Akira war dabei. Fynn war da. Absicherungen hatte ich genug. Nur meine Angst stand dagegen.

»Du kannst das. Du hast schon viel Größeres geschafft als das!«, rief ich mir in Erinnerung.

»Okay. Ich bin dabei. Zumindest für Freitag«, nahm ich seinen Vorschlag an, worauf er lächelte.
»Das freut mich!«

Die Schulklingel ertönte. Teilte uns mit, dass der Unterricht in Kürze weiterging.

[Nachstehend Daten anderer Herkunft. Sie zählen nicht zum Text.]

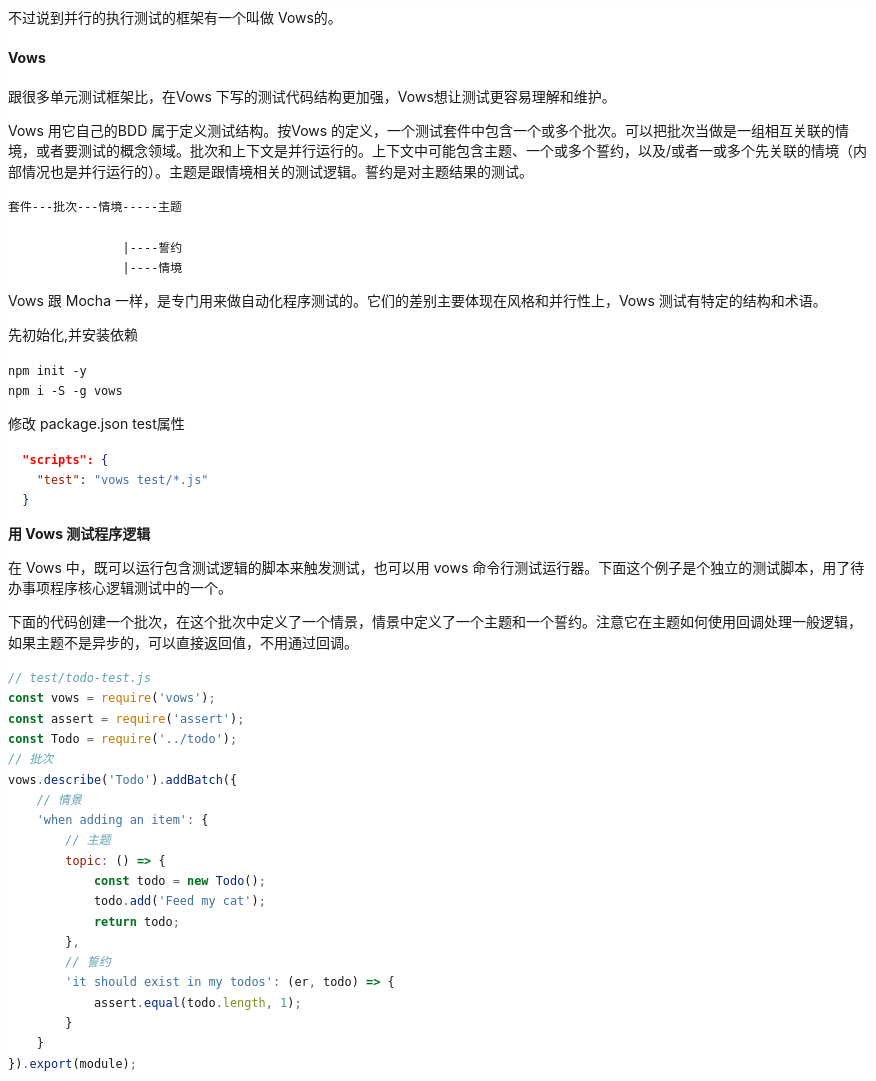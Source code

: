不过说到并行的执行测试的框架有一个叫做 Vows的。

#### **Vows**

跟很多单元测试框架比，在Vows 下写的测试代码结构更加强，Vows想让测试更容易理解和维护。

Vows 用它自己的BDD 属于定义测试结构。按Vows 的定义，一个测试套件中包含一个或多个批次。可以把批次当做是一组相互关联的情境，或者要测试的概念领域。批次和上下文是并行运行的。上下文中可能包含主题、一个或多个誓约，以及/或者一或多个先关联的情境（内部情况也是并行运行的）。主题是跟情境相关的测试逻辑。誓约是对主题结果的测试。

```:arrow_down_small:
套件---批次---情境-----主题

			    |----誓约
				|----情境

```

Vows 跟 Mocha 一样，是专门用来做自动化程序测试的。它们的差别主要体现在风格和并行性上，Vows 测试有特定的结构和术语。

先初始化,并安装依赖

```shell
npm init -y
npm i -S -g vows
```

修改 package.json test属性

```json
  "scripts": {
    "test": "vows test/*.js"
  }
```

**用 Vows 测试程序逻辑**

在 Vows 中，既可以运行包含测试逻辑的脚本来触发测试，也可以用 vows 命令行测试运行器。下面这个例子是个独立的测试脚本，用了待办事项程序核心逻辑测试中的一个。

下面的代码创建一个批次，在这个批次中定义了一个情景，情景中定义了一个主题和一个誓约。注意它在主题如何使用回调处理一般逻辑，如果主题不是异步的，可以直接返回值，不用通过回调。

```javascript
// test/todo-test.js
const vows = require('vows');
const assert = require('assert');
const Todo = require('../todo');
// 批次
vows.describe('Todo').addBatch({
    // 情景
    'when adding an item': {
        // 主题
        topic: () => {
            const todo = new Todo();
            todo.add('Feed my cat');
            return todo;
        },
        // 誓约
        'it should exist in my todos': (er, todo) => {
            assert.equal(todo.length, 1);
        }
    }
}).export(module);
```
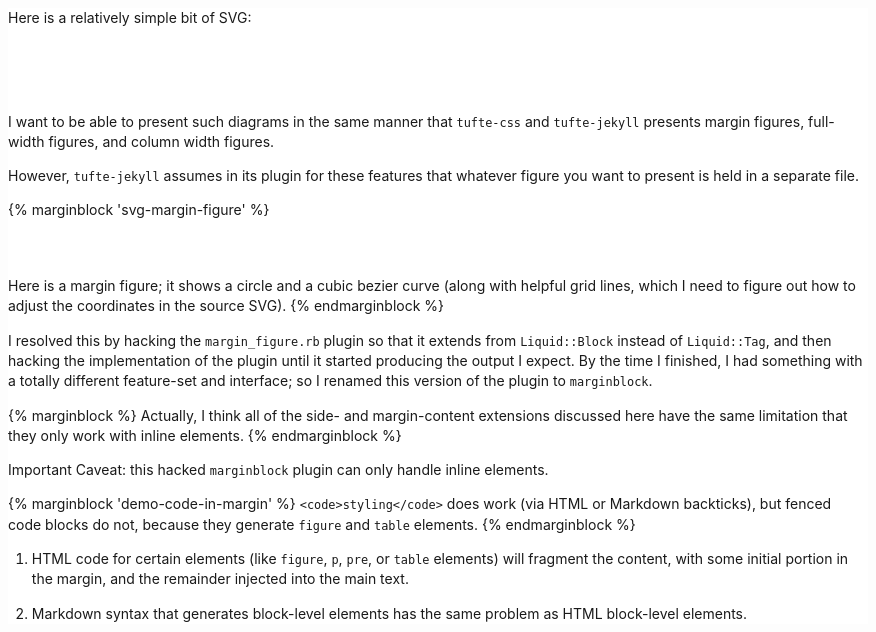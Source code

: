 Here is a relatively simple bit of SVG:

<svg xmlns="http://www.w3.org/2000/svg" xmlns:xlink="http://www.w3.org/1999/xlink"
     id="demo_svg_main" height="50" width="100%">
<use xlink:href="#the_pic"/>
</svg>


I want to be able to present such diagrams in the same manner that
`tufte-css` and `tufte-jekyll` presents margin figures, full-width
figures, and column width figures.

However, `tufte-jekyll` assumes in its plugin for these features that
whatever figure you want to present is held in a separate file.

{% marginblock 'svg-margin-figure' %}
<svg xmlns="http://www.w3.org/2000/svg" xmlns:xlink="http://www.w3.org/1999/xlink"
     id="demo_svg_margin" height="50" width="100%">
<use xlink:href="#the_pic"/>
</svg>
Here is a margin figure; it shows a circle and a cubic bezier curve
(along with helpful grid lines, which I need to figure out how to
adjust the coordinates in the source SVG).
{% endmarginblock %}

I resolved this by hacking the `margin_figure.rb` plugin so that it
extends from `Liquid::Block` instead of `Liquid::Tag`, and then
hacking the implementation of the plugin until it started producing
the output I expect. By the time I finished, I had something
with a totally different feature-set and interface; so I renamed
this version of the plugin to `marginblock`.

{% marginblock %}
Actually, I think all of the side- and margin-content extensions
discussed here have the same limitation that they only work with
inline elements.
{% endmarginblock %}

Important Caveat: this hacked `marginblock` plugin can only handle
inline elements.

{% marginblock 'demo-code-in-margin' %}
`<code>styling</code>` does work (via HTML or Markdown backticks), but
fenced code blocks do not, because they generate `figure` and `table`
elements.
{% endmarginblock %}

  1. HTML code for certain elements (like
     <nobr>`figure`,</nobr> <nobr>`p`,</nobr> <nobr>`pre`,</nobr> or
     `table` elements) will fragment the content, with some initial
     portion in the margin, and the remainder injected into the main
     text.

  2. Markdown syntax that generates block-level elements has the
     same problem as HTML block-level elements.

»Bist du dazu in der Lage im Unterricht mitzumachen oder soll jemand informiert werden, dass du abgeholt werden musst?«, wollte Fynn wissen.
»Geht schon«, meinte ich und stand langsam auf. Fynn erhob sich ebenfalls und setzte sich den Sanirucksack auf.
»Wenn was ist, ich bin in der nächsten Pause wieder im Saniraum zu finden«
»Danke für deine Hilfe …«, bedankte ich mich bei ihm.
»Nicht dafür!«

Ich schaffte es mich zu einem leichten Lächeln abzuringen und machte mich auf den Weg zum Vertretungsplan. Hoffte, dass Akira und die anderen dort noch standen und auf mich warteten. Dort angekommen kam Akira direkt auf mich zu und zog mich in ihre Arme.
»Da bist du ja! Wo warst du? Ich hab mir Sorgen gemacht!«
»Sorry. Ich brauchte Zeit für mich …«, entschuldigte ich mich.
»Was hast du mit deinen Händen gemacht?« Nick hatte meine verbundenen Hände bemerkt.
»Gebremst«, war meine Antwort darauf.
»Autsch«, kam darauf von ihm.
»Wir können das später besprechen. Wir müssen zum Unterricht sonst bekommen wir noch Ärger!«, wies Viola und darauf hin, dass wir uns spüren mussten.

Akira löste sich von mir und reichte mir meinen Schulranzen. Diesen setzte ich auf. Sie setzte ihren auf und es ging in den nächsten Unterrichtsblock.